The growing nuclear cooperation between Beijing and Buenos Aires, which follows billions of dollars worth of Chinese investment in Argentine infrastructure, is raising alarm bells in Washington. Argentine media reported that State Department officials warned counterparts at an April meeting in Buenos Aires that the Hualong One’s safety systems may not meet international safety standards.

Deputy Assistant Secretary of Nonproliferation Policy Ann Ganzer, who led the US mission to Argentina, declined to comment. 

The deal would give Argentina a new reactor at a fraction of the price paid for similar technologies the US and Europe can offer. The pact also opens up the possibility to expand its role on international markets. Argentina is already a top supplier of research reactors to Australia, Algeria, the Netherlands and Saudi Arabia.

Argentina wants to begin selling small-modular reactors after 2025, and the China deal will help. The country’s light-water Carem technology runs on uranium enriched to the low levels needed by China’s Hualong reactors. Buenos Aires is in talks to supply its Carem reactor to Indonesia. 

“It’s important we continue building these fuel capacities,” Serquis said. “It’s important for the future of Carem.”

The Argentine Council on Foreign Relations, a private research group, listed fuel-manufacturing capacity as the top strategic priority for the country’s nuclear program. “Technological innovation aimed at the development of nuclear reactors, accelerators and the nuclear fuel cycle” including “the development and production of nuclear fuels,” is critical, says a Council report published late last year. 

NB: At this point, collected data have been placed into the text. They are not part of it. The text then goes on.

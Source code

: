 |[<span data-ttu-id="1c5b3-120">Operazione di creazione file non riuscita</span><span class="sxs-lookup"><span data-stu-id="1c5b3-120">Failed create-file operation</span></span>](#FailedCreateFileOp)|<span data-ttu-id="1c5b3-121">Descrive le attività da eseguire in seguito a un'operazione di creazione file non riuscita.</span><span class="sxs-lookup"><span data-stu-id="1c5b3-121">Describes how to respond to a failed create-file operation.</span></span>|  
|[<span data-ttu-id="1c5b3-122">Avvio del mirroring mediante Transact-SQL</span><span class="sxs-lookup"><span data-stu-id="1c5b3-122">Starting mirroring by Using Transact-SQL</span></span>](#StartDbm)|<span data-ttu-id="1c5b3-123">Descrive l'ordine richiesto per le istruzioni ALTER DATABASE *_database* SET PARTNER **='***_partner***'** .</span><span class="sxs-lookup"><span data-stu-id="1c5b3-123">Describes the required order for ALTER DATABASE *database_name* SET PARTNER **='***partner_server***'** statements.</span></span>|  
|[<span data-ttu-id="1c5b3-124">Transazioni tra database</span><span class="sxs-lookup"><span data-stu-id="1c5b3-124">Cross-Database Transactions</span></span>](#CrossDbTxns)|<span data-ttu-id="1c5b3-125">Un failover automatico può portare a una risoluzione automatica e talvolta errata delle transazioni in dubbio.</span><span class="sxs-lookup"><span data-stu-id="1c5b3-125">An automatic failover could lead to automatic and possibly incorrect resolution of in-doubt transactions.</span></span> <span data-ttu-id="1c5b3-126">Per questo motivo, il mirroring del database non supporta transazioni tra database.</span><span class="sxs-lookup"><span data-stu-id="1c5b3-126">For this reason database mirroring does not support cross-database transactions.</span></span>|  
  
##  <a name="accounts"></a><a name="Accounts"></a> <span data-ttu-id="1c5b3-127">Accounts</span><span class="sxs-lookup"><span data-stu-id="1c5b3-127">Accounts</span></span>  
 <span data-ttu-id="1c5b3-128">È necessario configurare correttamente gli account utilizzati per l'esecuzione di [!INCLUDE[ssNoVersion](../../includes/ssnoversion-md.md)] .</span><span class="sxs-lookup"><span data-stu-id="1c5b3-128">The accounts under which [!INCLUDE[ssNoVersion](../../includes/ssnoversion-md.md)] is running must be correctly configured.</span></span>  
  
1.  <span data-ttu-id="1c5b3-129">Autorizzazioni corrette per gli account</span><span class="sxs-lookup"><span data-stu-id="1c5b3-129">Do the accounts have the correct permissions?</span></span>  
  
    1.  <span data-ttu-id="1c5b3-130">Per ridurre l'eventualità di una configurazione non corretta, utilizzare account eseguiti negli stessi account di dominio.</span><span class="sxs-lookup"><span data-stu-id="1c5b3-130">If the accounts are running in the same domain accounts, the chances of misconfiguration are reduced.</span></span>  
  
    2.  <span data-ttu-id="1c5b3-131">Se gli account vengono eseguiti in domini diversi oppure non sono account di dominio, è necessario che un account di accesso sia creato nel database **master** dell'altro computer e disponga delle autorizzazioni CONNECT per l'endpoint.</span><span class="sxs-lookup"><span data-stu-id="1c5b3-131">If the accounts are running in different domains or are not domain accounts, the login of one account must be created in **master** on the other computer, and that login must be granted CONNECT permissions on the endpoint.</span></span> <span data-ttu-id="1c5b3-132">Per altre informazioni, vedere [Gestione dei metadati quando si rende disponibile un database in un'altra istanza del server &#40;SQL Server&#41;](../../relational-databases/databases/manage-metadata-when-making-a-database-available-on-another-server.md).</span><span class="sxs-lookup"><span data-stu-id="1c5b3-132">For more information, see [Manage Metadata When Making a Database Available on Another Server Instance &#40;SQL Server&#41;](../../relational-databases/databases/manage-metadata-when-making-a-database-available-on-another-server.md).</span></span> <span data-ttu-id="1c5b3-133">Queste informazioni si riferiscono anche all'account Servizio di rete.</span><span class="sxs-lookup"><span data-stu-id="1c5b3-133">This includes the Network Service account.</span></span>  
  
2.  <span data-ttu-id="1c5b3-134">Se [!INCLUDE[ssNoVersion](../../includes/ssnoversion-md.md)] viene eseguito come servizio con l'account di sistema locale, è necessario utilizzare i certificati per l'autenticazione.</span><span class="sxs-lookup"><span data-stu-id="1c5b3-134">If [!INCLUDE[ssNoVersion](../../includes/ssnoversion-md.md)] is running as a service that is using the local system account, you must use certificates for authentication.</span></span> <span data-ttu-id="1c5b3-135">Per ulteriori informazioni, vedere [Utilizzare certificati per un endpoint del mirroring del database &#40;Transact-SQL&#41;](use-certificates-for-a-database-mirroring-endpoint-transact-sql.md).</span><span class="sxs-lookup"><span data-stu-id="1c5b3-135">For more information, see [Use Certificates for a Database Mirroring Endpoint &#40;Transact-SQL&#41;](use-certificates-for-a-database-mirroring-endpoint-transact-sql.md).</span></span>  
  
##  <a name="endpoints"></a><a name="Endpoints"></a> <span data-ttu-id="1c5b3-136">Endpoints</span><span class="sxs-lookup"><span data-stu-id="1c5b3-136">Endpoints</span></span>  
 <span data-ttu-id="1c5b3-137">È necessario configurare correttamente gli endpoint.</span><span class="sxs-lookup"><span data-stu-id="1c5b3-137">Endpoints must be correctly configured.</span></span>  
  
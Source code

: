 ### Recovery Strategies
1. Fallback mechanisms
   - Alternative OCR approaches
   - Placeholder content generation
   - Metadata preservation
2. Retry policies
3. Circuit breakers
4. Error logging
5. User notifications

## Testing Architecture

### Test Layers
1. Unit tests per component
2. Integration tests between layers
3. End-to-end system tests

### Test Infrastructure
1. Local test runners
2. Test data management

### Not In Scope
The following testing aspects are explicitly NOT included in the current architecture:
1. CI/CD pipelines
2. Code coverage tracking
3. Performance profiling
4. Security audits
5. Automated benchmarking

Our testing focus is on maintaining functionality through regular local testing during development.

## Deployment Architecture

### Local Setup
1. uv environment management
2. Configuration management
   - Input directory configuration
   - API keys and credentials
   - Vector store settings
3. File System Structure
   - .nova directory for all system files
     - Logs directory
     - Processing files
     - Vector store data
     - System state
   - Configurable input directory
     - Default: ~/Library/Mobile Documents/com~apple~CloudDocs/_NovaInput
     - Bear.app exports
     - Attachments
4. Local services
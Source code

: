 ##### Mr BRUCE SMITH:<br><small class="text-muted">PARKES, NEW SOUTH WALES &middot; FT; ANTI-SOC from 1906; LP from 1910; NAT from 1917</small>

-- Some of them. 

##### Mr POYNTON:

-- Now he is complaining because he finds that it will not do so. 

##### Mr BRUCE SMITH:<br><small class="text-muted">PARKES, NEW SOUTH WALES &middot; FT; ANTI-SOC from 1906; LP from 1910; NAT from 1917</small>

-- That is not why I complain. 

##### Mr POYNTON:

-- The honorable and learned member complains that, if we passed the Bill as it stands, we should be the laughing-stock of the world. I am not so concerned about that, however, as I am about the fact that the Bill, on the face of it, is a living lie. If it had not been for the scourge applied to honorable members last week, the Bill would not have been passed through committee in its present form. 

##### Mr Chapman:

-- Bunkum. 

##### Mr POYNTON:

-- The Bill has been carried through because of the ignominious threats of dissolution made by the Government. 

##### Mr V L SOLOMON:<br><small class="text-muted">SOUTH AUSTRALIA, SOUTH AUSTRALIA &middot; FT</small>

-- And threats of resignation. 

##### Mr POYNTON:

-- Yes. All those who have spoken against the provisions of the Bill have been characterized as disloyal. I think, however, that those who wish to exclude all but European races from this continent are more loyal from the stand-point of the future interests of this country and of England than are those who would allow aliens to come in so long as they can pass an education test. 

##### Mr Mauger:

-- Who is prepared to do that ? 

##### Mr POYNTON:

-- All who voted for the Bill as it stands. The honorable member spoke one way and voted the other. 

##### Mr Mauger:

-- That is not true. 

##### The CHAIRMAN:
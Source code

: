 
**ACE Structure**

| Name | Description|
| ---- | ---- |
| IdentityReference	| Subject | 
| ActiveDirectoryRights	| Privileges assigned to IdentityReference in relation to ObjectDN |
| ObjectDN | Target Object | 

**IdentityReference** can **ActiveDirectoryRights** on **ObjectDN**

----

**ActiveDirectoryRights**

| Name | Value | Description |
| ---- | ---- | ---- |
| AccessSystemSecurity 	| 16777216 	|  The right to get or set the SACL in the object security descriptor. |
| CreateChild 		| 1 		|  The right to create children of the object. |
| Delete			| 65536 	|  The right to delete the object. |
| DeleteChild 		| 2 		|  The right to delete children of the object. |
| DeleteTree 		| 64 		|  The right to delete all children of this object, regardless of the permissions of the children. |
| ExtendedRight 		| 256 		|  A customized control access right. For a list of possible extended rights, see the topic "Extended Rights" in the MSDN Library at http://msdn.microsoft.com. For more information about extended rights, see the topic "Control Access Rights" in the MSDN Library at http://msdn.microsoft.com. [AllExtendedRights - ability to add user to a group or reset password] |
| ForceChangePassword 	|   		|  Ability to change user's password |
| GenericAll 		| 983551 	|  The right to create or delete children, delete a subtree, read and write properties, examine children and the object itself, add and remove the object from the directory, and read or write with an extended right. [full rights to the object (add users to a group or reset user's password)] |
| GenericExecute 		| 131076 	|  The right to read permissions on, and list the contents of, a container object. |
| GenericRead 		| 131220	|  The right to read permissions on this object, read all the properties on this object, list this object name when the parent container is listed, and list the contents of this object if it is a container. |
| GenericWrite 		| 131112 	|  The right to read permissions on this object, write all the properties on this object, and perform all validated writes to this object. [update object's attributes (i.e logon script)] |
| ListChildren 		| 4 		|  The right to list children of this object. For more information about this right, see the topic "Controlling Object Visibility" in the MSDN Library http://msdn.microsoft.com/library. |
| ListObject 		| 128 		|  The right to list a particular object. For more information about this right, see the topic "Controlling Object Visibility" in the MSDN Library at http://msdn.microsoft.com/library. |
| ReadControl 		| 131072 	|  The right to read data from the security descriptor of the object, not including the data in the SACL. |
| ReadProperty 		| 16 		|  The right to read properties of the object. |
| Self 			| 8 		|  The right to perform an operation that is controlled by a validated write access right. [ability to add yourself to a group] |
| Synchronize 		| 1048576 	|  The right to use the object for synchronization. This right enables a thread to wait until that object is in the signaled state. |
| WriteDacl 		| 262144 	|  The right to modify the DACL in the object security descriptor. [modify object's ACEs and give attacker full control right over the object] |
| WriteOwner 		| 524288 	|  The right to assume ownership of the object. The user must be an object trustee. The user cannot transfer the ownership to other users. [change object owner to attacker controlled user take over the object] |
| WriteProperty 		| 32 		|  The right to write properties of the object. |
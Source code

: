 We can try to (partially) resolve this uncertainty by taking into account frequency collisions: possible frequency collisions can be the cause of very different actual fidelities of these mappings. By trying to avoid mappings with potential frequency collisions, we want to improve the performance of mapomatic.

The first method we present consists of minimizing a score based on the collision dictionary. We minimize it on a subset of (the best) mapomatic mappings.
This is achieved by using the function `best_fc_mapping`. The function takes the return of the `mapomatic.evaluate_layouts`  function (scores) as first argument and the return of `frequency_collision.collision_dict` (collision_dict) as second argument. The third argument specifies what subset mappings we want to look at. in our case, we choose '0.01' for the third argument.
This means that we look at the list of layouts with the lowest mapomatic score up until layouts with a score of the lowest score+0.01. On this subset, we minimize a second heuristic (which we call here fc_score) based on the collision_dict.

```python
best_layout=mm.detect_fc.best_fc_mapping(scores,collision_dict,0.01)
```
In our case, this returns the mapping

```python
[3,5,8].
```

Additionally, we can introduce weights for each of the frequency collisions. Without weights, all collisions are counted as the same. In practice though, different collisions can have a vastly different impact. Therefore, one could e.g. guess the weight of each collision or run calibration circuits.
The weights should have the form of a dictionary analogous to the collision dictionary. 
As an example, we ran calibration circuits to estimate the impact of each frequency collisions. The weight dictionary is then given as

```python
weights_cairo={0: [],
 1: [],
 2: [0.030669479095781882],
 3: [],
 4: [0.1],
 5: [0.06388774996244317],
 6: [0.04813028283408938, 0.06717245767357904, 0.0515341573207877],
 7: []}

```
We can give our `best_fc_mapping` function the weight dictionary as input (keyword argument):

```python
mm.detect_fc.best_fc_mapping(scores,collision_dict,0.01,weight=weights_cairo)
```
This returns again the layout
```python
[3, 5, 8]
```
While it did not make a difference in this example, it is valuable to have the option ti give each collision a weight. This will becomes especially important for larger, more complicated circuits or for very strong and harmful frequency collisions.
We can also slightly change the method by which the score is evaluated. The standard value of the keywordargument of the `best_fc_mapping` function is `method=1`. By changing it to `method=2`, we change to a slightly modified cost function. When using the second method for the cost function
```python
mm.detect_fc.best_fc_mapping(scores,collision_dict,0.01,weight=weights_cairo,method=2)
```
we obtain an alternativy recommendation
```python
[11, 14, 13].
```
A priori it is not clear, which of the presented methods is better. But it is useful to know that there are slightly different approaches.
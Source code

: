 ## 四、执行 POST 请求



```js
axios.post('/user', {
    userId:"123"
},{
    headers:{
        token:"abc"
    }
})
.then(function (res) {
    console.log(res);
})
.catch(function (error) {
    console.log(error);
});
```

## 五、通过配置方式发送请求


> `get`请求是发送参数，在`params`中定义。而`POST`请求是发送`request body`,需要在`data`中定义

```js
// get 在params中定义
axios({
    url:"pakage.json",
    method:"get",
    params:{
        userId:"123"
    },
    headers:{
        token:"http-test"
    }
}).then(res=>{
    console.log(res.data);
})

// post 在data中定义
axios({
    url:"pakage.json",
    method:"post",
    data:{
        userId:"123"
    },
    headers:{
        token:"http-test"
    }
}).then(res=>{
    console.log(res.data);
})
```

Serquis said that while Argentina confronts the financing difficulties faced by poor countries, its nuclear-science advances over 70 years often surpass those of richer economies. Communicating Argentina’s capabilities has been one of the biggest challenges in negotiations with China. 

“We are not claiming to be in an equal position,” Serquis said. “We are a small economy dealing with one of the world’s biggest. Still, they don’t have to teach us the basics.”